Quantifying Long-Term Human Impacts to the Landscape using Soils and Sediments on the Yunnan Plateau of Southwestern China
Human activities including agriculture (e.g. irrigation, drainage, terracing), metallurgy (e.g. mining, processing, smelting), and deforestation have altered cycles of erosion and sedimentation for thousands of years. In the Yunnan province of southwestern China, where written records are incomplete, it is unclear when, where, and how much disturbance occurred. Moreover, the Yunnan Plateau inherits a legacy of metal contamination beginning with Bronze Age metallurgy. Lake sediments offer a means to investigate both the history of erosion/sedimentation and ancient metallurgy using geochemical signatures combined with stable isotopic compositions and physical properties of the sediment to identify sediment source. Reconstruction of parallel historical processes allows examination of the interactions among processes, particularly assessment of the remobilization of legacy contamination and contributions to legacy effects. However, proper interpretation of lacustrine sediment records requires comprehensive understanding of the catchment processes that control erosion/sedimentation and sediment transport (both fluvial and aeolian). In particular, in regions sensitive to variable monsoonal strength including the Yunnan, it is important to differentiate between natural and human-induced processes as climate change can substantially impact the landscape and therefore the sediment record. The proposed research will focus on a set of lakes and their catchments to clarify these processes and interactions, enhance regional models, and develop widely applicable analytical frameworks that can be applied to the greater region as well as other locations around the world.
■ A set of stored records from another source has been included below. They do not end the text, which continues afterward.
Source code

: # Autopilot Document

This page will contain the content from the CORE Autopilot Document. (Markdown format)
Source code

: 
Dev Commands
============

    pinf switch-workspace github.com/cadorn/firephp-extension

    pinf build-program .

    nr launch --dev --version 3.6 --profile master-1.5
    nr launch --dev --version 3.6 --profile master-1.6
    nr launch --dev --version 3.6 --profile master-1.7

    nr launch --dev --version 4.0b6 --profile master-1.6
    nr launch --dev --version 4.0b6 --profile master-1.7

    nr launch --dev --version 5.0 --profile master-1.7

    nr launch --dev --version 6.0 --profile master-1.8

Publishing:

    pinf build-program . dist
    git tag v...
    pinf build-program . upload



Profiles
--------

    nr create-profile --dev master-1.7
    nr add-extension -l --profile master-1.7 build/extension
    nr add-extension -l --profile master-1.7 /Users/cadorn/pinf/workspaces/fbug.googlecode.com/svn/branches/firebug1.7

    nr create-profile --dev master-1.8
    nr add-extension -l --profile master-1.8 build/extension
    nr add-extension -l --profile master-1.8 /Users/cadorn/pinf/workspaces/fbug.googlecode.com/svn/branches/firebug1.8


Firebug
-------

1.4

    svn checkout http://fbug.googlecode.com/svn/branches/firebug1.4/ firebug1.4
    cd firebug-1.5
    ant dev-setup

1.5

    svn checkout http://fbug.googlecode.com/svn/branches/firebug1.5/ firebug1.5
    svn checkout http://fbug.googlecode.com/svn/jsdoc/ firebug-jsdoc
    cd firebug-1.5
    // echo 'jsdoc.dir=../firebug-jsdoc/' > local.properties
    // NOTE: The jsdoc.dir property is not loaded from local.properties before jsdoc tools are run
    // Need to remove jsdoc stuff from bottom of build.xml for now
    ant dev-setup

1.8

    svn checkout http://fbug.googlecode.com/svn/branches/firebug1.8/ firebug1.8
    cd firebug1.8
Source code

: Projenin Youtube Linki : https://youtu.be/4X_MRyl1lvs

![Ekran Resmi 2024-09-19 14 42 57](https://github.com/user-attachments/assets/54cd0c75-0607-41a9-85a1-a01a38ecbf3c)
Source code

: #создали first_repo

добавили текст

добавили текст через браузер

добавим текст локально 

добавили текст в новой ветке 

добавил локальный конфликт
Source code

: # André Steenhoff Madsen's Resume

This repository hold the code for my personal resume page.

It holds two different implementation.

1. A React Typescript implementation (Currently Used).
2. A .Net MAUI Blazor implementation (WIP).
One of the challenges in understanding human impacts on sediment dynamics is the difficulty in measuring a clear baseline. This is growing even more challenging with the increasing recognition of the importance of legacy sediment in fluvial systems. In areas with long periods of human habitation, these challenges are greater. In addition, while sediment transport is fundamental to the fate and remobilization of legacy metal contamination, careful examination of sediment and metal dynamics is relatively rare, particularly over extended temporal periods. The proposed research builds on a growing body of data to reconstruct histories of regional climate, human manipulation of lake levels, nutrient status changes, and legacy contamination loadings in a set of adjacent lakes on the Yunnan Plateau of southwestern China. Soil and sediments in the contributing areas will be similarly characterized to develop an understanding of potential contributors to modern sediment loads. When combined, these records provide the means to partition sediment contamination in lakes between direct loading during periods of historical metallurgical activity and sediments historically contaminated during these periods, but remobilized later due to other human activities. This distinction clarifies our understanding of the role of legacy contamination in contemporary catchment process.